大活躍だが、シャ乱Qに貼られたレッテルは一発屋だった
僕は当時中学1年生でシャ乱Qのファンだった。しかし、当時12歳の僕でさえシャ乱Qの一発屋感はひしひしと感じていた。
ちょっとでも、イマイチな曲をリリースすれば、すぐに過去の人になってしまうであろう状況のなかでも「いいわけ」や「涙の影」などの良曲を作り、善戦していたシャ乱Q。
しかし、つんくの髪型がややロン毛気味になった頃、つまり、シングルで言うところの「そんなもんだろう」「パワーソング」辺りで、シャ乱Qの勢いは急速に落ちたように思う。そして「都会のメロディ」「ためいき」で完全に輝きが鈍くなってきたように思う。
少ないお小遣いでシャ乱Qのシングルを「ズルい女」からずっと買っていた中学生の僕だが98年10月にリリースされた「愛 Just on my Love」を最後にシャ乱QのCDを購入することはなくなった。
そして、「愛 Just on my Love」がリリースされた僅か2か月後にベースのしゅうが未成年女性への暴行が発覚。しゅうはシャ乱Qを脱退。残ったメンバーはソロ活動へ。

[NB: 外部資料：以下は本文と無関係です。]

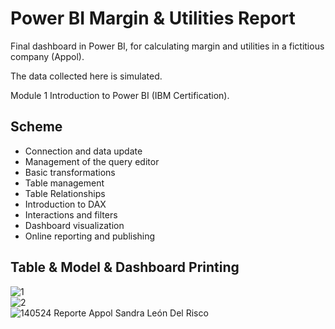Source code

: <h1>Power BI Margin & Utilities Report</h1>

<p>Final dashboard in Power BI, for calculating margin and utilities in a fictitious company (Appol).</p>
<p>The data collected here is simulated.</p>
<p>Module 1 Introduction to Power BI (IBM Certification).</p>
 
 <h2>Scheme</h2>
<ul>
  <li>Connection and data update</li>
  <li>Management of the query editor</li>
  <li>Basic transformations</li>
  <li>Table management</li>
  <li>Table Relationships</li>
  <li>Introduction to DAX</li>
  <li>Interactions and filters</li>
  <li>Dashboard visualization</li>
  <li>Online reporting and publishing</li>
</ul>

<h2>Table & Model & Dashboard Printing</h2>

![1](https://github.com/sandraldr27/powerBi_Margin_Profit/assets/116546588/947a9e2e-f494-4f86-92b2-9cee5b88d9d4)
<br>
![2](https://github.com/sandraldr27/powerBi_Margin_Profit/assets/116546588/445f885d-5145-47ea-a398-7e87d660cc5b)
<br>
![140524 Reporte Appol Sandra León Del Risco](https://github.com/sandraldr27/powerBi_Margin_Profit/assets/116546588/c40b96d8-3180-4eb1-81bf-a8f40bef825a)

ワイドショーで取材陣に囲まれ申し訳なさそうに謝罪するつんくを見て、中学生の僕はなんだかやるせない気持ちになったことを今でも覚えている。
現在は?
90年代という華やかな音楽シーンのなかでも一際派手に立ち振る舞ったシャ乱Q。
2000年代以降は「ラーメン大好き小池さんの唄」をリメイクしたり「シングルベッド」をセルフカバーしたりと、ちょくちょく活動はしていたが、オリジナルアルバムを引っ提げての本格的な活動というのは無く、「現役のバンド」感は悲しいかな感じられなかった
その後2014年、喉頭がんにより、つんくが声を失ったことにより、シャ乱Qの歴史に終止符が打たれた。